Esiason played under Claiborne, but they were opposite personality types: conservative, southern, disciplined Claiborne; bold, sporty, New York Esiason. "I'm not an all-American boy with straight-line morals," Esiason said. "Coach Claiborne and I weren't like Billy Martin and George Steinbrenner--there weren't any dogfights--but he was set in his ways, and I was set in mine.
"If Coach Ross doesn't come, where the hell am I? Whatever I say about the man will sound corny. But I'd do anything for the man. I believe in what he teaches. Look what he's done here, not just for me but for everybody."
What Ross has done is install a multiple-pro-style offense that is predicated on balance between pass and run, with a high degree of unpredictability. He didn't install it because of Esiason, but Esiason certainly has benefitted because of it. So much, in fact, that many teams have indicated they are willing to select Esiason in the first round of the 1984 National Football League draft.
Because, under Ross' system, so many people handle the ball, Esiason will not compile the sort of eye-popping statistics of, say, Brigham Young's Steve Young, who several scouts say will be the first quarterback chosen if Esiason isn't. But that doesn't stop scouts or opposing coaches from seeing just how important Ross and his system have been in developing Esiason.
Esiason has completed 98 of 177 attempts for 1,388 yards and eight touchdowns. He has been intercepted seven times.
"I think Bobby Ross is the one who really saved Boomer's career, there's no doubt," North Carolina Coach Dick Crum said this week. "He's getting to pass, not just giving the ball to the tailback and telling him to run."
Esiason holds seven Maryland career records and is in reach of several others. He was the career yardage leader in passing before this season began. So, naturally, this year brought high expectations. And despite an increase in almost all of his statistics over last year, some observers feel Esiason hasn't played as well as he should have.
One of them is Esiason, who two weeks ago said, "I'm just now starting to play with the confidence and authority I finished last season with. But maybe that's good. Maybe I, and the rest of the team, peaked too early last season."
Reich, the backup who was good enough to quarterback Maryland to victory over Pitt when his roommate was injured, is as close to Esiason as anyone. "Just before the season," Reich said. "I think Boomer was pressing, a little uptight. He wasn't playing with the same air he had last season. I think it just came back against Wake Forest."

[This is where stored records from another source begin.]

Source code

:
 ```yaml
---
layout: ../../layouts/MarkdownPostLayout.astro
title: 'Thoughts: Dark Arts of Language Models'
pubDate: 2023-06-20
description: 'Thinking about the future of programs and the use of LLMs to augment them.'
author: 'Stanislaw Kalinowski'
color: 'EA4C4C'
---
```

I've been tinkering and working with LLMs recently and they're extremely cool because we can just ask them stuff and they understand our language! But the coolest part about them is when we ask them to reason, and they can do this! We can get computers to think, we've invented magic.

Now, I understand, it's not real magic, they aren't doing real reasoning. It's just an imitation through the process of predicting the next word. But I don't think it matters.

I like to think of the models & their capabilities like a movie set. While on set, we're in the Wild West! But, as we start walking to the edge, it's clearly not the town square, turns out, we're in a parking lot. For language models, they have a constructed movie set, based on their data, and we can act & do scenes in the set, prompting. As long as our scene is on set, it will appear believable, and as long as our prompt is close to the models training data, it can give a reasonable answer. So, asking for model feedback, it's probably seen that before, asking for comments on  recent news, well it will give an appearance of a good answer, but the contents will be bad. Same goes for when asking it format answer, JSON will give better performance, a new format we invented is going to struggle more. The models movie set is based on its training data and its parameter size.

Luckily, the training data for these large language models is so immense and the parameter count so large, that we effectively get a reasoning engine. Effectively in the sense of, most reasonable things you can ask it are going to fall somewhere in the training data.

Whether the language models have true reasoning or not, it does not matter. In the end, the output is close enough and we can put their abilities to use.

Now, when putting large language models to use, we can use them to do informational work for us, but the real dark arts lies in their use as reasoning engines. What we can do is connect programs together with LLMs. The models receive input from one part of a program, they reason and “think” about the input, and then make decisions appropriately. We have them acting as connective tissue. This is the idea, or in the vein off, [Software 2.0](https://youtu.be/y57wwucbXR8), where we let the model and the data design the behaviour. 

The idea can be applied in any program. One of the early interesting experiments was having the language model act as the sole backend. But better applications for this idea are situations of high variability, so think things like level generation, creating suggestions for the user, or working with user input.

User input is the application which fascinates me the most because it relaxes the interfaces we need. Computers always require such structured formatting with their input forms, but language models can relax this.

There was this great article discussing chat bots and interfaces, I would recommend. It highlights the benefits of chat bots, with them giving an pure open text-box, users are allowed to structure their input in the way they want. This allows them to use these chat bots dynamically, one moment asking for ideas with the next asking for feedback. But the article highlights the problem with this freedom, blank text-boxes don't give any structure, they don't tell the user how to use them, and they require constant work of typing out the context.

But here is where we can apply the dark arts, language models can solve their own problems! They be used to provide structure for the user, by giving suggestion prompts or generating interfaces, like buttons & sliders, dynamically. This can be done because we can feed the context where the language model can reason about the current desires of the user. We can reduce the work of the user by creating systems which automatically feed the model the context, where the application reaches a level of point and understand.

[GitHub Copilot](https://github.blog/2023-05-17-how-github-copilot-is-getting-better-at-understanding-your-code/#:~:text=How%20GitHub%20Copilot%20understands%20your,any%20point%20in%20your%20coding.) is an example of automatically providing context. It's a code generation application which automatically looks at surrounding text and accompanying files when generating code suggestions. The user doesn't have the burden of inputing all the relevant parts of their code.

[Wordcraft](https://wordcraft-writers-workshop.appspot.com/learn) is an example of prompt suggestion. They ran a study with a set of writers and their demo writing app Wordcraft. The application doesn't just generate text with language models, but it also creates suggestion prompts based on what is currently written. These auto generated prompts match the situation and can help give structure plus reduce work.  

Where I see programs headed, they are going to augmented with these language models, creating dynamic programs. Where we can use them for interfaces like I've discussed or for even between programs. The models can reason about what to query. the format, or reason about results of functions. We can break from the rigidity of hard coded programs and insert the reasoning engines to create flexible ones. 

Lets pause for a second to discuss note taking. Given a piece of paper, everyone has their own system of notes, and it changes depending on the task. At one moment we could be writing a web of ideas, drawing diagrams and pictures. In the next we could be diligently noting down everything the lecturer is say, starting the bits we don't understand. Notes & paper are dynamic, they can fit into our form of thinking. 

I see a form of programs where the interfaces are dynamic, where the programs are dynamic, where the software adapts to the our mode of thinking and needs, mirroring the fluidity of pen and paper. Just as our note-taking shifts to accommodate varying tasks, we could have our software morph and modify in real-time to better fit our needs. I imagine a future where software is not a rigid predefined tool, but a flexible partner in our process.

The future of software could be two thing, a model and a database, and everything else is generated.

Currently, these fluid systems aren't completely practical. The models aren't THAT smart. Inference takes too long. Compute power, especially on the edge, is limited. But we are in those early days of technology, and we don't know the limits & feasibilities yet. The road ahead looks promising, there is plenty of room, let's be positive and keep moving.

Clearly, Esiason's game has improved greatly in three years. And in those three years, signs of maturing also have been clear.
He still drives the wild-looking truck with all those lights, and collects anything with the No. 7 on it (as a child he idolized Bert Jones). He's as bold as he was four years ago when he cut in on a senior dancing with the girl who was to become Esiason's girlfriend.
But there is more to Esiason. He is intensely interested in cancer research and has visited several dying patients. His grandmother died of cancer and his mother died of cancer when he was 5. "I can remember her tying my shoes, and then later on my father telling me that I wouldn't be having a mother anymore."
"What's happened to him in college is what happens to most kids," said his father, Norman Sr. "I've seen a gradual maturity; he's polished now, represents himself very well and he's happier."
Saturday will be Esiason's final time playing in Byrd Stadium. "The saddest day in my life," he said, three years after being so miserable he wanted to transfer, and three months before he will graduate a B- student with a degree in communications. "So many things happen in a college lifetime, it's unbelievable. Isn't it funny that, now, I won't want to leave? I think I'll just stand there at the end of the game and look around the stadium for a while."